### [What you are asked to do]
Search the entries for the word "textit" and pull out each line that has it.

Segment Open

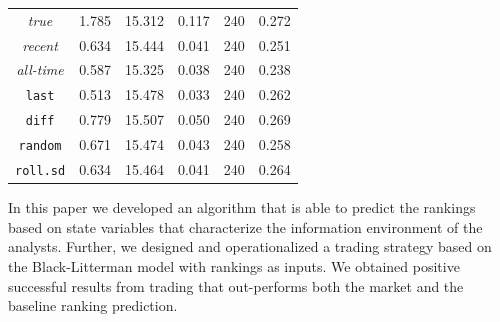 \documentclass[a0paper,portrait]{baposter}\usepackage[]{graphicx}\usepackage[]{color}
\newcommand{\true}{\textit{true}}
\newcommand{\naive}{\textit{recent}}
\newcommand{\default}{\textit{all-time}}
\newcommand{\last}{\texttt{last}}
\newcommand{\diff}{\texttt{diff}}
\newcommand{\random}{\texttt{random}}
\newcommand{\rollsd}{\texttt{roll.sd}}
\begin{document}
\begin{poster}
{\begin{center}
\begin{tabular}{cccccc}
    \midrule
 \true{} & 1.785 & 15.312 & 0.117 &  240 & 0.272 \\ 
  \naive{} & 0.634 & 15.444 & 0.041 &  240 & 0.251 \\ 
  \default{} & 0.587 & 15.325 & 0.038 &  240 & 0.238 \\ 
  \last{} & 0.513 & 15.478 & 0.033 &  240 & 0.262 \\ 
  \diff{} & 0.779 & 15.507 & 0.050 &  240 & 0.269 \\ 
  \random{} & 0.671 & 15.474 & 0.043 &  240 & 0.258 \\ 
  \rollsd{} & 0.634 & 15.464 & 0.041 &  240 & 0.264 \\ 
  
  \bottomrule
  \end{tabular}
  \end{center}
}
{
In this paper we developed an algorithm that is able to predict the rankings based on state variables that characterize the information environment of the analysts. Further, we designed and operationalized a trading strategy based on the Black-Litterman model with rankings as inputs. We obtained positive successful results from trading that out-performs both the market and the baseline ranking prediction.
}





%


\end{poster}
\end{document}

Segment Closed

### [Solution for this problem]
\newcommand{\true}{\textit{true}}
\newcommand{\naive}{\textit{recent}}
\newcommand{\default}{\textit{all-time}}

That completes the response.